Lumière du Soleil’s Svetlana discusses the pitfalls of using the same marketing campaign material in multiple destinations.
We operate in an age whereby international marketing is easier than ever. We have access to almost unlimited information, market entry procedures in many countries are relatively transparent and the success of numerous transnational corporations acts as an incentive for other companies to take this path.
In the exhibition business international marketing is extremely important because organisers need to attract international exhibitors and visitors to create successful industry events. In accordance with UFI rules, only exhibitions with not less than 10 per cent of international exhibitors and/or not less than five per cent of international visitors can be defined as international.
International marketing greatly enlarges the potential market and scope for company growth. However it is necessary to take into account lots of factors, which are integral to a project’s success, when you enter foreign markets.
Find out all the pitfalls before diving in
Companies must consider many things to be successful with their international marketing:
• They need to evaluate brand relevance at a glance to ensure inclusivity with cultural characteristics;
• The big task is to adapt communication materials in accordance with market demands and cultural context;
• They must plan and realise promotional campaigns for target audiences that differ from your regular promotional activity.
It is important to have a deep understanding of the special aspects relating to cross-cultural communications when creating an international marketing programme. The lack of this kind of experience, understanding and sensitivity to your partners’ cultural values may have dire implications, up to and including a failure to reach an international agreement.
Is it ok?
For example, an advertisement using the gesture ‘OK’ was proposed for the promotional campaign of an international travel exhibition with a huge number of participants from the Emirates.

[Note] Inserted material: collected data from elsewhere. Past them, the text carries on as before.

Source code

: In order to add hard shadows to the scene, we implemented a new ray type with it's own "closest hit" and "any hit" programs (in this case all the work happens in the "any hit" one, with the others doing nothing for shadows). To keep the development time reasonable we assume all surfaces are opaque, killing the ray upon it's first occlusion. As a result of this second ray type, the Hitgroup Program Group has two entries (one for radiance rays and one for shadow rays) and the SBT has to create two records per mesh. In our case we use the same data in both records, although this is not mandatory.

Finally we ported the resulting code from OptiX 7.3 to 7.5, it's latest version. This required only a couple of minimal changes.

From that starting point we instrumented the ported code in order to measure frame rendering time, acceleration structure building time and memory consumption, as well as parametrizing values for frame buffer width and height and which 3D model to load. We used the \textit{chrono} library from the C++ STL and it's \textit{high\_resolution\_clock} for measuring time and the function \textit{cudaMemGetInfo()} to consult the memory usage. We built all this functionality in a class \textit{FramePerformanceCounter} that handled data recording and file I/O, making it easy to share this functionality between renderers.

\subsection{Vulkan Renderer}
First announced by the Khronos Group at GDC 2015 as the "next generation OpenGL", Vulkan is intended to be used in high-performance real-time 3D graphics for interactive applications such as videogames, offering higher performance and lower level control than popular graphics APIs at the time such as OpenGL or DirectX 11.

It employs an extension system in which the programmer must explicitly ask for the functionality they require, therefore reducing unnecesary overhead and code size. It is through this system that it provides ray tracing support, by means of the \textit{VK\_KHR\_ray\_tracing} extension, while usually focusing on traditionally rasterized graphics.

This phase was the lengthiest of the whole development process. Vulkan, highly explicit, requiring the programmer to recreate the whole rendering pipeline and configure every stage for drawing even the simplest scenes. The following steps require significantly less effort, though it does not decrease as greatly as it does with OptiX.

However this gesture, while very positive for us, is likely to be perceived very negatively by people from the Gulf States, and using it may well result in a complete failure when targeted at this demographic. After changing the concept of the advertising campaign, the event was quite successful, and the Emirates’ participants signed several international contracts during it.
An international exhibition proposed using an umbrella brand in many countries, including China, featured a nice tortoise logo. Unfortunately tortoise sounds like a rude word in Chinese and may well cause offence to Chinese exhibitors and visitors. Furthermore, using the red font in advertising materials is likely to have negative connotations for Chinese people. The number ‘4’ (four) sounds like the Chinese word for death and should be used with caution. Cultural characteristics play an important role when conducting marketing surveys, planning sales sectors and in many other areas. Companies should always double check when entering international markets to avoid pitfalls in their way.